Sean from the South: good things

By Sean Dietrich, Sean of the South

Remark

JACKSONVILLE, Fla.—A car accident. A crushed car, sideways in the median. Years ago.

Sean Dietrich (Photo courtesy of seandietrich.com)

She saw the car and stopped. She ran towards her. It was instinctive. She opened the door. The man was not breathing.

She worked part-time in a kindergarten. Preschools have mandatory certification courses in CPR. Just days earlier, she had practiced resuscitating mannequins in a church parish hall.

She pulled the man out of the wrecked vehicle. She found her sternum. Thirty compressions. Two rescue breaths.

He is alive today. Father of four children. He stays in touch.

ATHENS, Ga.— Nineteen-year-old Billy didn’t want to fight with fists. He had never been in a fight before. He saw a younger child being beaten by two big boys. He couldn’t stay out of it.

Billy, who had never thrown a punch in his life, plunged into the conflict. He repelled the two assailants, but not without being beaten.

Billy took the kid to the ER. They quickly became friends. He took the child home to meet his parents. The boy told them that he had lived with his uncle, who had neglected him.

Billy’s parents invited the child to live with them. They fixed the guest room. They bought him a Playstation. They fed him. They made it one of their own.

When Billy got married, the kid was his best man. When Billy had his first son, the child became godfather.

When the child wore a cap and gown to receive a diploma, seven people stood up and clapped for him.

HOOVER, Ala.—Leigh Ann was your classic shut-in. She was too old and weak to go anywhere.

Most of the time, she sat in a recliner to watch her stories on TV. Sometimes she forgot to feed herself. She had no one. She had been alone since her husband’s death. Leigh Ann had no children.

One day, a young man who lived on her street noticed that the address numbers of his house were falling off. He knocked on his front door.

He offered to fix the numbers. A conversation ensued. As they were talking, he noticed the paint peeling off his house.

The next day he arrived unannounced with five gallon buckets of paint, three friends, and ladders. They painted all day. That was almost ten years ago.
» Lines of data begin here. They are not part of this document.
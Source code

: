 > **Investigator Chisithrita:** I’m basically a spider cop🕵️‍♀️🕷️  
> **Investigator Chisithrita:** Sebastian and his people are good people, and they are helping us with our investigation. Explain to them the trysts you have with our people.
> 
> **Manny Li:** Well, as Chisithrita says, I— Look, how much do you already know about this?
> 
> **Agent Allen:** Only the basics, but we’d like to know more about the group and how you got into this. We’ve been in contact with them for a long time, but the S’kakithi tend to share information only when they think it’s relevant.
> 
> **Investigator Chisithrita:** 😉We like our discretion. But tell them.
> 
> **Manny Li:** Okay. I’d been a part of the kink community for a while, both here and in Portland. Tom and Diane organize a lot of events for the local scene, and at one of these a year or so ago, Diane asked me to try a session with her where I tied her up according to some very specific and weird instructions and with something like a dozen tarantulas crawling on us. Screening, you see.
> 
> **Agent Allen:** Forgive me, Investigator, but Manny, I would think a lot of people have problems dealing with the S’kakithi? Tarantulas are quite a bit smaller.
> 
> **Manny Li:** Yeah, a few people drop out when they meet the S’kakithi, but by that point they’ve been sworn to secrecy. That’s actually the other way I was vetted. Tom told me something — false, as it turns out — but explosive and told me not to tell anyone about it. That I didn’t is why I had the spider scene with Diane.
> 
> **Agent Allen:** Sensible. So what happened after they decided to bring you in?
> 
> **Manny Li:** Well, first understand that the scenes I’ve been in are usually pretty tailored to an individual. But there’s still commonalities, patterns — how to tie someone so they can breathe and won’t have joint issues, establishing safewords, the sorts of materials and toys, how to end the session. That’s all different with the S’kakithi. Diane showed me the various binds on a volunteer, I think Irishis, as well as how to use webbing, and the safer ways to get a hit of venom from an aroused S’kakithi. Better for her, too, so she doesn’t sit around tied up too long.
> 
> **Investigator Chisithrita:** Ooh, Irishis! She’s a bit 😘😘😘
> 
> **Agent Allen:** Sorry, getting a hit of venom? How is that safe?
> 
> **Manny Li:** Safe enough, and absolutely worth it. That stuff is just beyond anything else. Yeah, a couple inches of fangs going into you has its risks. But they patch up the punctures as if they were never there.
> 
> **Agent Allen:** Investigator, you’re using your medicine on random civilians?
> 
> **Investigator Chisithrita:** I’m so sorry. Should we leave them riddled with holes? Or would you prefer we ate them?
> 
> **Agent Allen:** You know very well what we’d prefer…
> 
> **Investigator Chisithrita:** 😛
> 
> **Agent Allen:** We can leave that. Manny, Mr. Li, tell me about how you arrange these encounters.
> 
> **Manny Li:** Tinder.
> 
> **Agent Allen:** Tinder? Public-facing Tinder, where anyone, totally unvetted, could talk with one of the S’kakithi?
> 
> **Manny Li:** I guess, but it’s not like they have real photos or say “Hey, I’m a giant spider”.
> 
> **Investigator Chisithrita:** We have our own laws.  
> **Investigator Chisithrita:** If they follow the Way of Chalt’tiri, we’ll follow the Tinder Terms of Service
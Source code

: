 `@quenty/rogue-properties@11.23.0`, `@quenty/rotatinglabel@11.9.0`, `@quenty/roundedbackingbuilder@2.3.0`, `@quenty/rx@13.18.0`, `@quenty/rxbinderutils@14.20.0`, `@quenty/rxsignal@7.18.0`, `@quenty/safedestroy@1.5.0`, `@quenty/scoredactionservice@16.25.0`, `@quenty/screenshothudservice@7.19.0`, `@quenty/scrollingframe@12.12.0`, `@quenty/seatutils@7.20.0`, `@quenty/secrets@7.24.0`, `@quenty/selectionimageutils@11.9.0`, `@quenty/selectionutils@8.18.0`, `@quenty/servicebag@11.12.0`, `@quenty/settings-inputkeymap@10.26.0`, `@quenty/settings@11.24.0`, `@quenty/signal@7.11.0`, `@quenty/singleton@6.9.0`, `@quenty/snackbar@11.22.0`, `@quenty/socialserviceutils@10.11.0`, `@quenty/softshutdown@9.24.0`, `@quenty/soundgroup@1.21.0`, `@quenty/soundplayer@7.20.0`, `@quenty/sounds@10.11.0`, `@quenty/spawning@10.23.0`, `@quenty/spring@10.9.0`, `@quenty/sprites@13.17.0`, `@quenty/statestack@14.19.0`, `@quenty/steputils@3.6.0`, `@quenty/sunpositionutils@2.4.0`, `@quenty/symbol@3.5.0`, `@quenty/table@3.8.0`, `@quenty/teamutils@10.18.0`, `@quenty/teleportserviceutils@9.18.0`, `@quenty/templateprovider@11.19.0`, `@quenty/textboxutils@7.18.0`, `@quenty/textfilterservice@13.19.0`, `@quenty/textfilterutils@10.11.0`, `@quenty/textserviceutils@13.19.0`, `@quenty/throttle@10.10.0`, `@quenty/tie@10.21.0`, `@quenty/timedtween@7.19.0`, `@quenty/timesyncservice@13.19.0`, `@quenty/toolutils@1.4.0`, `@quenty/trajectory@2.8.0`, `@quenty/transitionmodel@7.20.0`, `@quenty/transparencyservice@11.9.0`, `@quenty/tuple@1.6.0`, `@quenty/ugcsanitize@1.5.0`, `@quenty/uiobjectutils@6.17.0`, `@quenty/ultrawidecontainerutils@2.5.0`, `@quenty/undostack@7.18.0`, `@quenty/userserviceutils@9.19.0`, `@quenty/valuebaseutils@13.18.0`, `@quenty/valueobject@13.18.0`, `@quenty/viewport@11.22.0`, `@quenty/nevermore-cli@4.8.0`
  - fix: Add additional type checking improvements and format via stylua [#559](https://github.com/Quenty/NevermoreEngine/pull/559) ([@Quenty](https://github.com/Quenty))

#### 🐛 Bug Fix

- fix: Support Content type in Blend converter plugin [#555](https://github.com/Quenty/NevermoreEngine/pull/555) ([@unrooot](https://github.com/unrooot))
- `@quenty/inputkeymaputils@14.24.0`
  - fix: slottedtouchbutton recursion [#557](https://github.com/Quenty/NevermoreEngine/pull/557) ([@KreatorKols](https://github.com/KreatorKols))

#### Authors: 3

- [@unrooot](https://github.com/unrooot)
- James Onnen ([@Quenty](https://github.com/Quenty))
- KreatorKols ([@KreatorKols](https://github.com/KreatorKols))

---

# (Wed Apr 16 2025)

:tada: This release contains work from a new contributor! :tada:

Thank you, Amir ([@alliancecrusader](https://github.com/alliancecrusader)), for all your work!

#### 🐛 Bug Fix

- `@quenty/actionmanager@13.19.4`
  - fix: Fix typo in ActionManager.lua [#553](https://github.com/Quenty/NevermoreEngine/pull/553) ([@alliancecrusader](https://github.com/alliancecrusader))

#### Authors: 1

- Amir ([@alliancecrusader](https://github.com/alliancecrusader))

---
The young man and Leigh Ann became so close that he sometimes called her “Meemaw”.

He read the eulogy at Meemaw’s final service.

CHARLOTTESVILLE, Va.—Eliana had cancer. She was a young woman. It was a crushing blow. Two months later, her mother was diagnosed with breast cancer.

The next two years were hell. Read: operations, appointments and treatments. Then multiply that number by two. Their kitchen counter looked like a CVS pharmacy.

Eliana was lying on a hospital bed; her mother was next to her. His mother received IV treatments; Eliana was his shadow. They bent over the toilet bowls together. They shaved their heads at the same time. When their brown locks hit the bathroom floor, they cried until their faces hurt.

His mother prayed every night. “Take ME, God,” she said. “Let my daughter live.”

Eliana prayed the same thing, but in reverse.

But life doesn’t always turn out the way you think. Today they are cancer survivors.

So.

Dear journalists:

Thank you for the stories of horrific tragedies, murders, sex scandals and senseless political acts. Thank you for digging up headlines that manage to break hearts and scare everyone. Thanks for pissing people off for no reason, all in the name of higher ratings. I know you’re just doing your job. And I know you don’t mean anything bad when you say “Good evening” and then shoot an hour of the worst footage from all over the world to prove that it isn’t.

But if you ever find yourself depressed, hopeless and without faith in the beauty of humanity, please put down your phone and just look around.

I promise, you will see something else.